I think though, on balance, the second small plate was ever better. Billed as Penang pork spring rolls it was really nothing of the kind. I mean, technically it was, but the ratio of dense, delicious meat to wafer-thin, greaseless pastry made it something closer to a sausage roll (or, if you’re three, “sossidge roll”) that was all sausage and no roll.

But that’s not all, because the meat was beautiful – shot through with tiny dice of carrot and, I think, spring onion. The menu said that it was marinated in a 10 spice powder and I could well believe it, because I’m not sure I’ve ever had anything like it.

I’m conscious that this is my third solo review in a row – and yes, I might be auditioning for some additional dining companions. It meant I ordered slightly more food than I strictly needed, to try and give the menu a fair run out. But I was as pleased as Punch not to have to share these spring rolls with any other fucker. They were mine and mine alone, and it was a beautiful moment.

My server, who was downright lovely throughout, gave me a little time after my starters were cleared to make my decision. As I mulled it over, I ordered a glass of white wine, a German riesling which turned out to have plenty of zip and pith, and a little honey. And the more I thought about it, the more I couldn’t decide: brunch or lunch? Buttery roti or something with rice?

It wasn’t easy but in the end, believe it or not, I was thinking of you lot. I decided you’d find an idea of Lucky Lychee’s dinner and lunch options more useful than a brunch, however good. So I forwent that roti stuffed with good things, and decided that if I walked away disappointed it was all your fault.

Gladly, nothing was your fault and my main course was one of the most enjoyable things I’ve eaten all year. Billed as honey Marmite chicken, it wasn’t a combination I’d ever considered or even heard of, although a Google suggests that it is indeed a dish eaten in China and Malaysia. But honestly, it was such a phenomenal combination. The chicken, thigh again, was in a crispy, craggy coating, studded with sesame seeds, and it had all the textural interest that the karaage had only just failed to bring to the table. But what made this dish, and made it one I’ve thought about many times since, was the sauce.
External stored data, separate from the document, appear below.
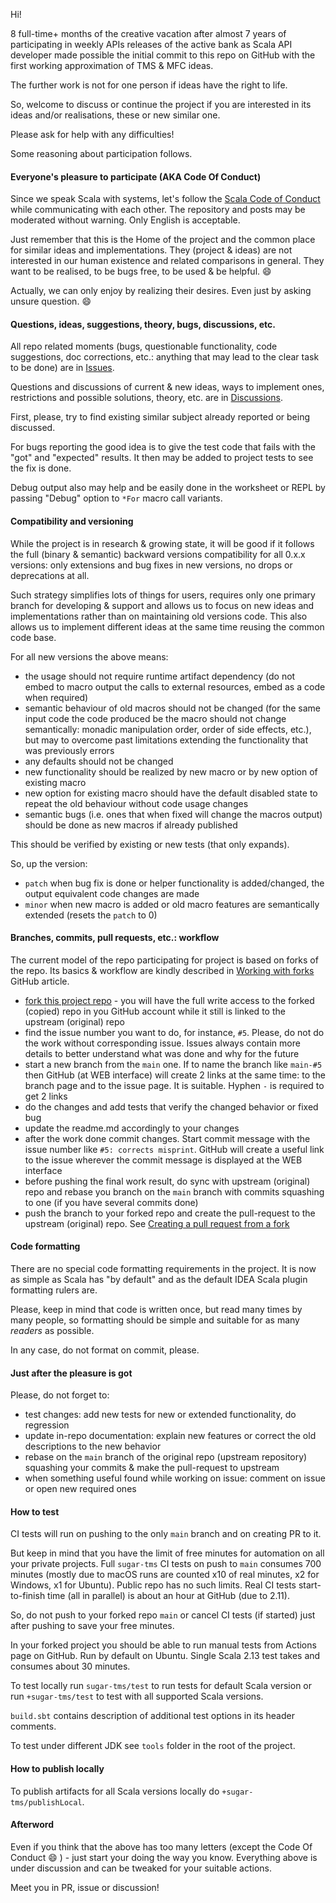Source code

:Hi! 

8 full-time+ months of the creative vacation after almost 7 years of participating in weekly APIs releases of the active bank as 
Scala API developer made possible the initial commit to this repo on GitHub with the first working approximation of TMS & MFC ideas.

The further work is not for one person if ideas have the right to life.

So, welcome to discuss or continue the project if you are interested in its ideas and/or realisations, these or new similar one.

Please ask for help with any difficulties!

Some reasoning about participation follows.

#### Everyone's pleasure to participate (AKA Code Of Conduct)
Since we speak Scala with systems, let's follow the [Scala Code of Conduct](https://www.scala-lang.org/conduct/) 
while communicating with each other. The repository and posts may be moderated without warning. Only English is acceptable.

Just remember that this is the Home of the project and the common place for similar ideas and implementations. 
They (project & ideas) are not interested in our human existence and related comparisons in general. 
They want to be realised, to be bugs free, to be used & be helpful. :smile:

Actually, we can only enjoy by realizing their desires. Even just by asking unsure question. :smile:

#### Questions, ideas, suggestions, theory, bugs, discussions, etc.
All repo related moments (bugs, questionable functionality, code suggestions, doc corrections, etc.: anything that may lead 
to the clear task to be done) are in [Issues](https://github.com/SerhiyShamshetdinov/sugar-tms/issues). 

Questions and discussions of current & new ideas, ways to implement ones, restrictions and possible solutions, theory, etc. 
are in [Discussions](https://github.com/SerhiyShamshetdinov/sugar-tms/discussions).

First, please, try to find existing similar subject already reported or being discussed.   

For bugs reporting the good idea is to give the test code that fails with the "got" and "expected" results. 
It then may be added to project tests to see the fix is done. 

Debug output also may help and be easily done in the worksheet or REPL by passing "Debug" option to `*For` macro call variants.   

#### Compatibility and versioning
While the project is in research & growing state, it will be good if it follows the full (binary & semantic) backward 
versions compatibility for all 0.x.x versions: only extensions and bug fixes in new versions, no drops or deprecations at all. 

Such strategy simplifies lots of things for users, requires only one primary branch for developing & support and allows us
to focus on new ideas and implementations rather than on maintaining old versions code. This also allows us to implement 
different ideas at the same time reusing the common code base.

For all new versions the above means:
- the usage should not require runtime artifact dependency (do not embed to macro output the calls to external resources, 
  embed as a code when required)
- semantic behaviour of old macros should not be changed (for the same input code the code produced be the macro should 
  not change semantically: monadic manipulation order, order of side effects, etc.), but may to overcome past limitations 
  extending the functionality that was previously errors
- any defaults should not be changed
- new functionality should be realized by new macro or by new option of existing macro
- new option for existing macro should have the default disabled state to repeat the old behaviour without code usage changes
- semantic bugs (i.e. ones that when fixed will change the macros output) should be done as new macros if already published

This should be verified by existing or new tests (that only expands). 

So, up the version:
- `patch` when bug fix is done or helper functionality is added/changed, the output equivalent code changes are made
- `minor` when new macro is added or old macro features are semantically extended (resets the `patch` to 0)

#### Branches, commits, pull requests, etc.: workflow 
The current model of the repo participating for project is based on forks of the repo. Its basics & workflow are kindly 
described in [Working with forks](https://docs.github.com/en/github/collaborating-with-pull-requests/working-with-forks) 
GitHub article.

- [fork this project repo](https://docs.github.com/en/get-started/quickstart/fork-a-repo) - you will have the full 
  write access to the forked (copied) repo in you GitHub account while it still is linked to the upstream (original) repo 
- find the issue number you want to do, for instance, `#5`. Please, do not do the work without corresponding issue.
  Issues always contain more details to better understand what was done and why for the future
- start a new branch from the `main` one. If to name the branch like `main-#5` then GitHub (at WEB interface) will create 
  2 links at the same time: to the branch page and to the issue page. It is suitable. Hyphen `-` is required to get 2 links 
- do the changes and add tests that verify the changed behavior or fixed bug
- update the readme.md accordingly to your changes
- after the work done commit changes. Start commit message with the issue number like `#5: corrects misprint`.
  GitHub will create a useful link to the issue wherever the commit message is displayed at the WEB interface
- before pushing the final work result, do sync with upstream (original) repo and rebase you branch on the `main` branch with 
  commits squashing to one (if you have several commits done)
- push the branch to your forked repo and create the pull-request to the upstream (original) repo. See 
  [Creating a pull request from a fork](https://docs.github.com/en/github/collaborating-with-pull-requests/proposing-changes-to-your-work-with-pull-requests/creating-a-pull-request-from-a-fork)

#### Code formatting
There are no special code formatting requirements in the project. 
It is now as simple as Scala has "by default" and as the default IDEA Scala plugin formatting rulers are.  

Please, keep in mind that code is written once, but read many times by many people, 
so formatting should be simple and suitable for as many *readers* as possible.

In any case, do not format on commit, please.

#### Just after the pleasure is got
Please, do not forget to:
- test changes: add new tests for new or extended functionality, do regression
- update in-repo documentation: explain new features or correct the old descriptions to the new behavior
- rebase on the `main` branch of the original repo (upstream repository) squashing your commits & make the pull-request to upstream
- when something useful found while working on issue: comment on issue or open new required ones  

#### How to test
CI tests will run on pushing to the only `main` branch and on creating PR to it.

But keep in mind that you have the limit of free minutes for automation on all your private projects. 
Full `sugar-tms` CI tests on push to `main` consumes 700 minutes (mostly due to macOS runs are
counted x10 of real minutes, x2 for Windows, x1 for Ubuntu). Public repo has no such limits. 
Real CI tests start-to-finish time (all in parallel) is about an hour at GitHub (due to 2.11).

So, do not push to your forked repo `main` or cancel CI tests (if started) just after pushing to save your free minutes.

In your forked project you should be able to run manual tests from Actions page on GitHub. Run by default on Ubuntu. 
Single Scala 2.13 test takes and consumes about 30 minutes.

To test locally run `sugar-tms/test` to run tests for default Scala version or run `+sugar-tms/test` to test with all supported Scala versions.

`build.sbt` contains description of additional test options in its header comments. 

To test under different JDK see `tools` folder in the root of the project.

#### How to publish locally
To publish artifacts for all Scala versions locally do `+sugar-tms/publishLocal`.

#### Afterword
Even if you think that the above has too many letters (except the Code Of Conduct :smile: ) - just start your doing the way you know.
Everything above is under discussion and can be tweaked for your suitable actions.

Meet you in PR, issue or discussion!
What a sauce! You might not like Marmite, you might not like honey – for what it’s worth I love both of them – but this sauce from Lucky Lychee managed to completely transcend either Marmite or honey, being infinitely more than the sum of those things. So you had the huge, salty savoury depth that came from the Marmite (and, apparently, a bit of oyster sauce) and the almost smoky sweetness from the honey, dovetailing and transforming in a way that was nothing less than magical.

Add in some just-cooked peppers and a sprinkling of peanuts and you had one of the most intensely moreish dishes I’ve eaten in well over a year. Put it this way – last month I ate at Kolae, one of the most hyped restaurants in London right now, and I had some of the most fascinating dishes I’ve sampled in a long old time. But nothing there matched the joyousness of this honey Marmite chicken.
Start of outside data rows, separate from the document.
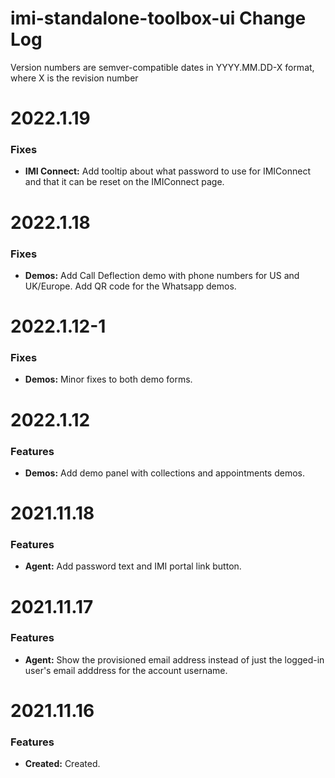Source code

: # imi-standalone-toolbox-ui Change Log

Version numbers are semver-compatible dates in YYYY.MM.DD-X format,
where X is the revision number


# 2022.1.19

### Fixes
* **IMI Connect:** Add tooltip about what password to use for IMIConnect and 
that it can be reset on the IMIConnect page.


# 2022.1.18

### Fixes
* **Demos:** Add Call Deflection demo with phone numbers for US and UK/Europe.
Add QR code for the Whatsapp demos.


# 2022.1.12-1

### Fixes
* **Demos:** Minor fixes to both demo forms.


# 2022.1.12

### Features
* **Demos:** Add demo panel with collections and appointments demos.


# 2021.11.18

### Features
* **Agent:** Add password text and IMI portal link button.


# 2021.11.17

### Features
* **Agent:** Show the provisioned email address instead of just the logged-in
user's email adddress for the account username.


# 2021.11.16

### Features
* **Created:** Created.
I spooned, and then scraped, every last bit of sauce onto my fluffy jasmine rice, I cleaned my plate as best I could without abandoning decorum, and I wondered when I could eat this dish again. I love fried chicken, which ultimately this dish was, but I couldn’t remember trying anything quite like it.

By this point I was gratified to see that a few more people had taken tables in the pub. A young couple came in, him with a London Review Of Books canvas tote, her with one bearing the logo of Shakespeare & Co, the legendary bohemian Paris bookshop, and took the table near the window that had been occupied by others when I came in. I smiled at them – I’m not sure when I reached the age where I’m twinkly and avuncular, but sadly that point has come – and then I peeked nosily as they ordered from the brunch menu.

One of them had ordered a roti that was served absolutely stuffed with beef rendang, and as I saw it come to the table I realised there was nothing for it: I was just going to have to return, sooner rather than later. I realised my mistake hadn’t been to order lunch instead of brunch, it had been not to order brunch, find some excuse to loiter around Winchester for five hours and then go back for dinner. Never mind – I was already planning multiple return visits, with a pretty good idea of at least one person, miffed to have missed out on this trip, who would insist on trying it out.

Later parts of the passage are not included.